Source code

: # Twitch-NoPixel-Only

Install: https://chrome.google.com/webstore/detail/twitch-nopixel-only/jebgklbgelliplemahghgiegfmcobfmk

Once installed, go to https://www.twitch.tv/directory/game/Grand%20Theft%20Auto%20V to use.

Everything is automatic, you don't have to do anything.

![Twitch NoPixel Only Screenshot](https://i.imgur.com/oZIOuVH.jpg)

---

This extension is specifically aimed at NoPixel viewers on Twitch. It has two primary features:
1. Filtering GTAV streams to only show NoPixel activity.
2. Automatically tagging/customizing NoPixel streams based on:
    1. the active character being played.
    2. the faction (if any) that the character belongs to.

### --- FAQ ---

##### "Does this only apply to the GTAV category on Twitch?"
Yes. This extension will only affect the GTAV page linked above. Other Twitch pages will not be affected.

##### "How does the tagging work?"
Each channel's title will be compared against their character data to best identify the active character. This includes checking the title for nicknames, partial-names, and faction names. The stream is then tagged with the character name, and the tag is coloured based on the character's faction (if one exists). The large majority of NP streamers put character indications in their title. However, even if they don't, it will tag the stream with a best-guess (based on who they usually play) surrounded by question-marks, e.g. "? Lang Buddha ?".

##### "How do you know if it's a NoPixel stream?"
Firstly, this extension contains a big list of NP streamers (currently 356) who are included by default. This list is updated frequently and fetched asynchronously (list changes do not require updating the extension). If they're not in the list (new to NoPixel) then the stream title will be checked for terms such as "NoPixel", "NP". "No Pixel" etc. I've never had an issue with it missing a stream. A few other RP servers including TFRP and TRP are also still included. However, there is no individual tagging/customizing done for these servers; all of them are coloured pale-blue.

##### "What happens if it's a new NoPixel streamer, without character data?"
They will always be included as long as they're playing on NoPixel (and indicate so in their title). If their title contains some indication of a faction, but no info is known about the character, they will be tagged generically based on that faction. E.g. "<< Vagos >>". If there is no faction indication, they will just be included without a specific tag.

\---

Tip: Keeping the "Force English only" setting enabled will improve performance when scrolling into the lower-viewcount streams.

**Task instructions**
Starting at the top, retype every line of the material above exactly.

**Result of this exercise**
Source code

: # Twitch-NoPixel-Only

Install: https://chrome.google.com/webstore/detail/twitch-nopixel-only/jebgklbgelliplemahghgiegfmcobfmk

Once installed, go to https://www.twitch.tv/directory/game/Grand%20Theft%20Auto%20V to use.

Everything is automatic, you don't have to do anything.

![Twitch NoPixel Only Screenshot](https://i.imgur.com/oZIOuVH.jpg)

---

This extension is specifically aimed at NoPixel viewers on Twitch. It has two primary features:
1. Filtering GTAV streams to only show NoPixel activity.
2. Automatically tagging/customizing NoPixel streams based on:
    1. the active character being played.
    2. the faction (if any) that the character belongs to.

### --- FAQ ---

##### "Does this only apply to the GTAV category on Twitch?"
Yes. This extension will only affect the GTAV page linked above. Other Twitch pages will not be affected.

##### "How does the tagging work?"
Each channel's title will be compared against their character data to best identify the active character. This includes checking the title for nicknames, partial-names, and faction names. The stream is then tagged with the character name, and the tag is coloured based on the character's faction (if one exists). The large majority of NP streamers put character indications in their title. However, even if they don't, it will tag the stream with a best-guess (based on who they usually play) surrounded by question-marks, e.g. "? Lang Buddha ?".

##### "How do you know if it's a NoPixel stream?"
Firstly, this extension contains a big list of NP streamers (currently 356) who are included by default. This list is updated frequently and fetched asynchronously (list changes do not require updating the extension). If they're not in the list (new to NoPixel) then the stream title will be checked for terms such as "NoPixel", "NP". "No Pixel" etc. I've never had an issue with it missing a stream. A few other RP servers including TFRP and TRP are also still included. However, there is no individual tagging/customizing done for these servers; all of them are coloured pale-blue.

##### "What happens if it's a new NoPixel streamer, without character data?"
They will always be included as long as they're playing on NoPixel (and indicate so in their title). If their title contains some indication of a faction, but no info is known about the character, they will be tagged generically based on that faction. E.g. "<< Vagos >>". If there is no faction indication, they will just be included without a specific tag.

\---

Tip: Keeping the "Force English only" setting enabled will improve performance when scrolling into the lower-viewcount streams.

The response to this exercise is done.